» **Material shown**
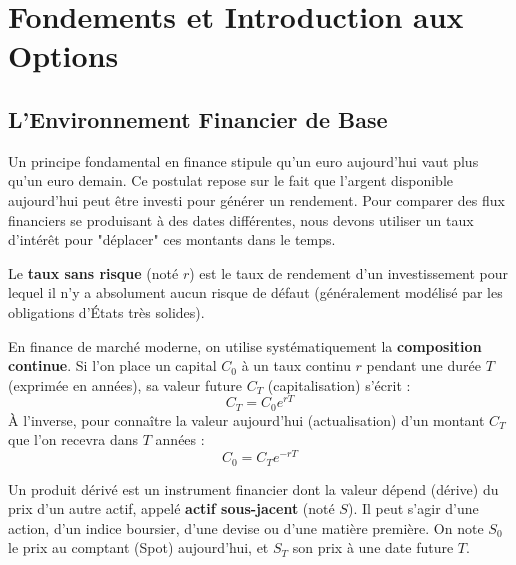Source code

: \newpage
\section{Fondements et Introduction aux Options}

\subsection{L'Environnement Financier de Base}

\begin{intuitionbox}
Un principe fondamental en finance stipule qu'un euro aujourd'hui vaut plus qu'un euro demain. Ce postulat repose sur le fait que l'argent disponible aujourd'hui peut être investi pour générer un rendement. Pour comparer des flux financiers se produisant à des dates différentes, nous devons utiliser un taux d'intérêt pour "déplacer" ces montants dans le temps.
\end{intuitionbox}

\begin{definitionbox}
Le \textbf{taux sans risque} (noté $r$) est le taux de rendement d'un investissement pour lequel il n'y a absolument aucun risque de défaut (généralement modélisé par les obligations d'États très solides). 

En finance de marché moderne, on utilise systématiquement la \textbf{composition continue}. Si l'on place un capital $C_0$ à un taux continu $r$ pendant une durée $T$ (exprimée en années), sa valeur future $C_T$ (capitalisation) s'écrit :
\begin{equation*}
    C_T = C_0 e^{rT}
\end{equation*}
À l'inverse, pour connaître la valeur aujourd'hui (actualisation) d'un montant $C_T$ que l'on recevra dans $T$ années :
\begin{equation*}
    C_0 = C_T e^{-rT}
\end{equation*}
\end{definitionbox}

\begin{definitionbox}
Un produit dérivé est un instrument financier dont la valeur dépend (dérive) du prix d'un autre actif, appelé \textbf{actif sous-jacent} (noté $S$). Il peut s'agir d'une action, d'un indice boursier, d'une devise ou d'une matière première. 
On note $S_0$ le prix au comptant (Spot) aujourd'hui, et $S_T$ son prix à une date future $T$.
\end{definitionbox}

» **Task goal**
When copying the listing, print each line exactly but leave out every picture.

» **Exercise output**
Source code

: \newpage
\section{Fondements et Introduction aux Options}

\subsection{L'Environnement Financier de Base}

\begin{intuitionbox}
Un principe fondamental en finance stipule qu'un euro aujourd'hui vaut plus qu'un euro demain. Ce postulat repose sur le fait que l'argent disponible aujourd'hui peut être investi pour générer un rendement. Pour comparer des flux financiers se produisant à des dates différentes, nous devons utiliser un taux d'intérêt pour "déplacer" ces montants dans le temps.
\end{intuitionbox}

\begin{definitionbox}
Le \textbf{taux sans risque} (noté $r$) est le taux de rendement d'un investissement pour lequel il n'y a absolument aucun risque de défaut (généralement modélisé par les obligations d'États très solides). 

En finance de marché moderne, on utilise systématiquement la \textbf{composition continue}. Si l'on place un capital $C_0$ à un taux continu $r$ pendant une durée $T$ (exprimée en années), sa valeur future $C_T$ (capitalisation) s'écrit :
\begin{equation*}
    C_T = C_0 e^{rT}
\end{equation*}
À l'inverse, pour connaître la valeur aujourd'hui (actualisation) d'un montant $C_T$ que l'on recevra dans $T$ années :
\begin{equation*}
    C_0 = C_T e^{-rT}
\end{equation*}
\end{definitionbox}

\begin{definitionbox}
Un produit dérivé est un instrument financier dont la valeur dépend (dérive) du prix d'un autre actif, appelé \textbf{actif sous-jacent} (noté $S$). Il peut s'agir d'une action, d'un indice boursier, d'une devise ou d'une matière première. 
On note $S_0$ le prix au comptant (Spot) aujourd'hui, et $S_T$ son prix à une date future $T$.
\end{definitionbox}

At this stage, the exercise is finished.